A frequentist two-sample test based on Bayesian model selection

TL;DR

This paper introduces a Bayesian model selection-based two-sample test that improves power over traditional tests, especially with small samples, by accounting for model uncertainty and multiple hypotheses.

Contribution

It presents a novel frequentist two-sample test based on Bayesian model selection, addressing small sample issues and incorporating multiple hypotheses.

Findings

Higher power than t-test (up to 25%) across various scenarios

Maintains Type I error rate at conventional significance level

Effective with small sample sizes and uncertain model parameters

Abstract

Despite their importance in supporting experimental conclusions, standard statistical tests are often inadequate for research areas, like the life sciences, where the typical sample size is small and the test assumptions difficult to verify.
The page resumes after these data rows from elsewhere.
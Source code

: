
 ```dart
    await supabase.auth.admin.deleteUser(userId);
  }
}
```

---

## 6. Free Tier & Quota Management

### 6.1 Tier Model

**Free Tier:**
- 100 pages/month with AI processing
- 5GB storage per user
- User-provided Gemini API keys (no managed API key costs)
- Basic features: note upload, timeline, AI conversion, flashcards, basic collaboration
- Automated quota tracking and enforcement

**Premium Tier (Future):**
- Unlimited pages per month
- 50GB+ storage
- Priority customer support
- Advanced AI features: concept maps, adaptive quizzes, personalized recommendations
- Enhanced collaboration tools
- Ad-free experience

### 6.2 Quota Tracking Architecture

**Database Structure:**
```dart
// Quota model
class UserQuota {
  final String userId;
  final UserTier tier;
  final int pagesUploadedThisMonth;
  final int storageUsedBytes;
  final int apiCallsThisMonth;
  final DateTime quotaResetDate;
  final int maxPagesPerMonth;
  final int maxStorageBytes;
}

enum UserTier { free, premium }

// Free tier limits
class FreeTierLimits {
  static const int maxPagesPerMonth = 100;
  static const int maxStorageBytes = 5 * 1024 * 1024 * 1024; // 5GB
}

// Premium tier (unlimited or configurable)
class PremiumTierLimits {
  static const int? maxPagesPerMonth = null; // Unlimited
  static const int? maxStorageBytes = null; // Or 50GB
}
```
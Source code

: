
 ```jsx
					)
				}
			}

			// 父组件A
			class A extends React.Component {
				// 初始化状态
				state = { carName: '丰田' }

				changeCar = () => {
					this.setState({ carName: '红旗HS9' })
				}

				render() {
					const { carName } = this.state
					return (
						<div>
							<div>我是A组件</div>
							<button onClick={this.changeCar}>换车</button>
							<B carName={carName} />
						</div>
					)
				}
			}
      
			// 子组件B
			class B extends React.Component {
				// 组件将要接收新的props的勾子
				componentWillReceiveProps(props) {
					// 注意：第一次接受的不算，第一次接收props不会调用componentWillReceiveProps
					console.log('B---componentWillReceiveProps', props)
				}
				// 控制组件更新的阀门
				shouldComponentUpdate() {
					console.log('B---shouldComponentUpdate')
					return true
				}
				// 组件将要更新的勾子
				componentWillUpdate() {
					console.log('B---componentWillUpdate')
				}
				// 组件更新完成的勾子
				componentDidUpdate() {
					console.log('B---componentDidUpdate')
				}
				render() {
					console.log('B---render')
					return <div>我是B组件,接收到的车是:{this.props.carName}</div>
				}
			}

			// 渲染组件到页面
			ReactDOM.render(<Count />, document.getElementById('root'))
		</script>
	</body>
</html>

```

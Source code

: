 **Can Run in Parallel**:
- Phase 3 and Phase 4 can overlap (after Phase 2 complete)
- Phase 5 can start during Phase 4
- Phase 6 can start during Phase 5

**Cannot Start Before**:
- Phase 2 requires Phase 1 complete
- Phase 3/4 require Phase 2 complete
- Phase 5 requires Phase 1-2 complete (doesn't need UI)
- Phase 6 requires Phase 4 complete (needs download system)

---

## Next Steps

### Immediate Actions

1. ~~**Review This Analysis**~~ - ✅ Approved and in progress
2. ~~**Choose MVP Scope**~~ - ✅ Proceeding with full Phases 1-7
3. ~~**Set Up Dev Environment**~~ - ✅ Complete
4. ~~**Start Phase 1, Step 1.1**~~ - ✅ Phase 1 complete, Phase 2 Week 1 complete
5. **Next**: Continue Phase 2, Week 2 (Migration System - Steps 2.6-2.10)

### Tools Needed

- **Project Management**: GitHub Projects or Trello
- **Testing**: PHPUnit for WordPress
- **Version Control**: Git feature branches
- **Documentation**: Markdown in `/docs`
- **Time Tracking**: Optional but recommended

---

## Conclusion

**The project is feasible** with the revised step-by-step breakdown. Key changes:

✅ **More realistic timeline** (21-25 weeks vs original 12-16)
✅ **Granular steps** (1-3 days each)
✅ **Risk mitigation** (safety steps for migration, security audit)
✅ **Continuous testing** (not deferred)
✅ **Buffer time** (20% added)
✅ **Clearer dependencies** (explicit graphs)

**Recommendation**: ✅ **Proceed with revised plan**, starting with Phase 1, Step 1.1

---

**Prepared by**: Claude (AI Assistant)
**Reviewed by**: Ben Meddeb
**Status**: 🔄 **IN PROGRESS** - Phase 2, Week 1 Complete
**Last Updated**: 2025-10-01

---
In such conditions, standard tests tend to be overly conservative, and fail thus to detect significant effects in the data. Here we define a novel statistical test for the two-sample problem. Several characteristics make it an attractive alternative to classical two-sample tests: 1) It is based on Bayesian model selection, and thus takes into account uncertainty about the model's parameters, mitigating the problem of small samples size; 2) The null hypothesis is compared with several alternative hypotheses, making the test suitable in different experimental scenarios; 3) The test is constructed as a frequentist test, and defines significance with the conventional bound on Type I errors. We analyze the power of the test and find that it is higher than the power of other standard options, like the t-test (up to 25% higher) for a wide range of sample and effect sizes, and is at most 1% lower when the assumptions of the t-test are perfectly matched. We discuss and evaluate two variants of the test, that define different prior distributions over the parameters of the hypotheses.